The wild hogs that exist in the Texas today had ancestors who date back for centuries and maybe millions of years. It is well-known that early American explorers and settlers brought the first wild boars into the United States in the 1500s, but the populations of wild pigs that exist today remain alive because of animal husbandry techniques during colonization, as well as wild boars mating and populating on their own.

At present, these wild ancestors of domesticated pigs can be found in 75% of the US states. Wild boar populations continue to rise in many of the states besides Texas and they are becoming more and more aggressive. The Associated Press has reported that wild boars in the United States cause upwards of $1.5 billion in damage every year to United States agriculture. This damage is one of many reasons why more hunters should take up hog hunting in Texas.

Wild pigs living in the Texas are quite intelligent and have unfortunately become quite aggressive towards humans and in many cases domesticated pets. They have picked up some bad habits, which has naturally made them unpopular with many Americans. They like eating some of our threatened species and they have been known to spread invasive weeds along with transmitting 30 different diseases to humans and our livestock.

At present, Texas ranks the highest when it comes to wild boar population. Predictions show that this population is only going to increase, in spite of Texans spending up to $7 million a year to reduce the number of wild boars in our state. In fact, reports show that, if something effective is not done soon, the number of wild hogs in Texas may triple in the next five years.

One reason for this rapidly growing population is that feral hogs can begin having babies at the young age of six months old. Each full grown sow is estimated to have about 1 ½ litters every year. Each litter is said to have between 6 and 12 piglets, which is rapidly adding to the wild boar population.

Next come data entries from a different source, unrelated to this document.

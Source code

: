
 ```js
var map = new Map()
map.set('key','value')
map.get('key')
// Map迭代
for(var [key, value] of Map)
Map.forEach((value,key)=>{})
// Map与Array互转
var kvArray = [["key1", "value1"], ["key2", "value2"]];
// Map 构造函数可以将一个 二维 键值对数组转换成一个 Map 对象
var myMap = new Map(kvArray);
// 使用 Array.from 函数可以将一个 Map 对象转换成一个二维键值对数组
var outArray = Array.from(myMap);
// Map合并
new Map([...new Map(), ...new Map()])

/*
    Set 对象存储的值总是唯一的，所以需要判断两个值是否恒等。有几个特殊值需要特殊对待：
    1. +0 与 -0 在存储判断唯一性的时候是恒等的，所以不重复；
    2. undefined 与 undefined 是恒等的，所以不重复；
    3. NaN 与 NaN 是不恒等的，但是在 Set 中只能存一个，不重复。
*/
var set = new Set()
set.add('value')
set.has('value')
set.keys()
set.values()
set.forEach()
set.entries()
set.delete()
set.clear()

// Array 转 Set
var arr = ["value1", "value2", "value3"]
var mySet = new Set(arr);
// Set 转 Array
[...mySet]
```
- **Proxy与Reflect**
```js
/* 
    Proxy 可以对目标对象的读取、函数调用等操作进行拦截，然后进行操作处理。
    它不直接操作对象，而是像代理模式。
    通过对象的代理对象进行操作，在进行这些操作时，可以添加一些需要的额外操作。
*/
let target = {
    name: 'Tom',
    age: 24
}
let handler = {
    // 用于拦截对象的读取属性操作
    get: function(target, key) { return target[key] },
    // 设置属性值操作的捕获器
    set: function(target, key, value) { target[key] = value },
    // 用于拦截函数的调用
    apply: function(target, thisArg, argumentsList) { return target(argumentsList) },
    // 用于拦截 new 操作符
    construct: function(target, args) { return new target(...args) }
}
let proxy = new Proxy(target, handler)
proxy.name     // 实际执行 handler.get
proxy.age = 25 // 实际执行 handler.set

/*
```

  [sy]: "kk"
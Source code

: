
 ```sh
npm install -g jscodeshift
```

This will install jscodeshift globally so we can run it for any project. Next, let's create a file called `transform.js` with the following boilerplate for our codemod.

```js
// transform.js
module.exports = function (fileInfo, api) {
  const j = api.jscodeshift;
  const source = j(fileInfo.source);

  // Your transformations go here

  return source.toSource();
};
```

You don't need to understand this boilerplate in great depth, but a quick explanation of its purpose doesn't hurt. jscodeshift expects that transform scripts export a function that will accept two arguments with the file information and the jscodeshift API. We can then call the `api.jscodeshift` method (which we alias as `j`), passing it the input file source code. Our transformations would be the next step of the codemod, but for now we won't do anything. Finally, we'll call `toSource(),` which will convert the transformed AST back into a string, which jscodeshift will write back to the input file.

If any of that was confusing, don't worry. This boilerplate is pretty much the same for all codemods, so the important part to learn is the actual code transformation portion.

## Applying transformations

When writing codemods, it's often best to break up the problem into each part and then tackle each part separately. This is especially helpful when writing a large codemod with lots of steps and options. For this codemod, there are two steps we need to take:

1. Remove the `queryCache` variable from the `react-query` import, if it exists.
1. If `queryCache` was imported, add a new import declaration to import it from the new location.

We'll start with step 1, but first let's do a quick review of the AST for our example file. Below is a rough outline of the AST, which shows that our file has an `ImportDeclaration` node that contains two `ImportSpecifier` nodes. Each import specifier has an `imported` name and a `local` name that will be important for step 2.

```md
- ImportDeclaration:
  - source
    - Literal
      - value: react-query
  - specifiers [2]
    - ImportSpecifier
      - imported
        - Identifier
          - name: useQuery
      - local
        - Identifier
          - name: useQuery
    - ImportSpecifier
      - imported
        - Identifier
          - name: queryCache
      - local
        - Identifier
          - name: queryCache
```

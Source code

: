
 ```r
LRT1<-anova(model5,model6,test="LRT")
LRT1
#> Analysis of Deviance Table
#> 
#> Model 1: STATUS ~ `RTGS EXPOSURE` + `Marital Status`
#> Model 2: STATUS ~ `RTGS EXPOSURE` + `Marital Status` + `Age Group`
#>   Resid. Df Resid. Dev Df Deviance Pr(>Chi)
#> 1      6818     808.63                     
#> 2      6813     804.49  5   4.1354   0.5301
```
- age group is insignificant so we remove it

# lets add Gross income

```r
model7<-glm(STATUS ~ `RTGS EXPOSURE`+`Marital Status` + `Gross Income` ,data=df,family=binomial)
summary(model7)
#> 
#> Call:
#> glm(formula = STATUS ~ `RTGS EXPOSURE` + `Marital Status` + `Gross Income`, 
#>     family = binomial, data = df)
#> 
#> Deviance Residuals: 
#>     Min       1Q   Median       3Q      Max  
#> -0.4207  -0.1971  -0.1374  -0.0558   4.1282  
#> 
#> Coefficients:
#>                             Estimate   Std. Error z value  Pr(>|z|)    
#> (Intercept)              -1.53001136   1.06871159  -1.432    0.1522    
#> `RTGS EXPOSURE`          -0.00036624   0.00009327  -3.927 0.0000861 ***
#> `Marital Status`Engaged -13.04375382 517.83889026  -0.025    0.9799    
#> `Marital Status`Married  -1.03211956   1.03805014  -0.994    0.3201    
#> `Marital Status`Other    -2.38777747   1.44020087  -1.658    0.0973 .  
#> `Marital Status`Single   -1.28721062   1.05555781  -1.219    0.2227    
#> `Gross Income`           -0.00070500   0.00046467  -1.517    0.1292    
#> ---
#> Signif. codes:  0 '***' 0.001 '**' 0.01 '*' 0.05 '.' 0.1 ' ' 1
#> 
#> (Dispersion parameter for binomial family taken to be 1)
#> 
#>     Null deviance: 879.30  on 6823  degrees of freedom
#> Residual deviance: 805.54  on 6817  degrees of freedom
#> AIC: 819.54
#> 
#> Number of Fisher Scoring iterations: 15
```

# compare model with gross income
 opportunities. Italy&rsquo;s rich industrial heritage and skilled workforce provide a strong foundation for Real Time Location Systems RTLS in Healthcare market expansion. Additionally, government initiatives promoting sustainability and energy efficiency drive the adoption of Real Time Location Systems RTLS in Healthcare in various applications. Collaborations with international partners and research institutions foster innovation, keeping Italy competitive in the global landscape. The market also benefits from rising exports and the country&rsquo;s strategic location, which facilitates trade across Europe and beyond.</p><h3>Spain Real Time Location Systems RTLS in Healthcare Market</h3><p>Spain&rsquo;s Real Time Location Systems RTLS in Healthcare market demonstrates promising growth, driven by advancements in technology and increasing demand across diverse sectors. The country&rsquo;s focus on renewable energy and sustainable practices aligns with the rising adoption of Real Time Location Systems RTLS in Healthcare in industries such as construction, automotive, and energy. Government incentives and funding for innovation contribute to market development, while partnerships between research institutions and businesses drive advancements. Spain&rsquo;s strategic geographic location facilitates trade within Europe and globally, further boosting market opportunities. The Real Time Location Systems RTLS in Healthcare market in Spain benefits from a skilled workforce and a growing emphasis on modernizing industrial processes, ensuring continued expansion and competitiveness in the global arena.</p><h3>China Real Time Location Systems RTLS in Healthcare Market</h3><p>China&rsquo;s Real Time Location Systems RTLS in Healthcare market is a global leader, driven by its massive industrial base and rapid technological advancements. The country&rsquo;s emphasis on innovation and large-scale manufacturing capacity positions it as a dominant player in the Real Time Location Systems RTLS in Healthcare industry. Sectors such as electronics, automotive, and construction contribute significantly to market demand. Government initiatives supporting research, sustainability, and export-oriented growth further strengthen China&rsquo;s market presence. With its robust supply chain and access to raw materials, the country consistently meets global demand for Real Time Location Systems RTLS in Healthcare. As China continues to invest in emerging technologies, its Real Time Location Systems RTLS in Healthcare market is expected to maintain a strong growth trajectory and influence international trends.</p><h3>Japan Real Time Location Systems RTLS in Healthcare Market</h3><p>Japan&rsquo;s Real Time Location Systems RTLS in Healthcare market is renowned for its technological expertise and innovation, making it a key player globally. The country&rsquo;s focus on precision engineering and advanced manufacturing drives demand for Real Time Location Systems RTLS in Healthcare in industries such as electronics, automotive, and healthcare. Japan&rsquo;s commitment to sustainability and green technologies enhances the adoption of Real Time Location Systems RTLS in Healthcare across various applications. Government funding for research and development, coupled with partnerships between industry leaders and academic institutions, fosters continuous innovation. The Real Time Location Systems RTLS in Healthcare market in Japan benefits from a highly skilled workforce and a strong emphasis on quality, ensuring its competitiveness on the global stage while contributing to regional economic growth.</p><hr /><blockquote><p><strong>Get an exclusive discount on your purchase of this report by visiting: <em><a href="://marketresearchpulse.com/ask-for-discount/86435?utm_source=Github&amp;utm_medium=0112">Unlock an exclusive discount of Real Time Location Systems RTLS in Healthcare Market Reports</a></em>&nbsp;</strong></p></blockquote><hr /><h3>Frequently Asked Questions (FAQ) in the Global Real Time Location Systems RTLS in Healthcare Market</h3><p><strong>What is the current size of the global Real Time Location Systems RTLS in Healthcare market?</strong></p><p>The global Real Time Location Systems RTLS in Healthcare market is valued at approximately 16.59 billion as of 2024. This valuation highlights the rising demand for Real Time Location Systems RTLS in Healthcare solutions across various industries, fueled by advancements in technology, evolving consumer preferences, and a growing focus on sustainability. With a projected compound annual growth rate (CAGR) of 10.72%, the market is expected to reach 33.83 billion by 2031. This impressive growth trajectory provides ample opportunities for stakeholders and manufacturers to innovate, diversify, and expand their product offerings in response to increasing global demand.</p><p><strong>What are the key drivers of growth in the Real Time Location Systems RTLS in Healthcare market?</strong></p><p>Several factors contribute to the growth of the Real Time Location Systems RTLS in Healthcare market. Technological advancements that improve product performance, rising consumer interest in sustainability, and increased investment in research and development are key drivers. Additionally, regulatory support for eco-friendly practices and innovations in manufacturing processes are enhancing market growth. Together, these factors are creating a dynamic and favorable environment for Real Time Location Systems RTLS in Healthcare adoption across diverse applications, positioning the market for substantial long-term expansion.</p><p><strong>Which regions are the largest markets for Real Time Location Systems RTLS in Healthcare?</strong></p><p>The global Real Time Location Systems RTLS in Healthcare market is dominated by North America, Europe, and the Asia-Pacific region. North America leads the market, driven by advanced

As these animals can grow to upwards of 300 pounds, and as they are noted to have become more aggressive towards humans in recent years, they are now frequently terrorizing tourists and killing off wildlife in national parks across the United States. They often also erode soil due to their incessant digging and have been shown to kill many species of fish and endangered sea turtle eggs.

The goal in the United States today is not to eradicate the wild boar, which many feel is an impossible goal anyway, but to control the population down to a much more manageable level. Because these creatures can thrive and survive in just about any condition and climate, they continue to repopulate and virtually take over many areas in the United States, specifically the southern states. Wild boars have no natural predators and have become extremely talented at evading human traps. Those who have evaded capture become even smarter, producing more intelligent offspring, which continues the trend of a growing population that is causing great difficulty for Americans everywhere.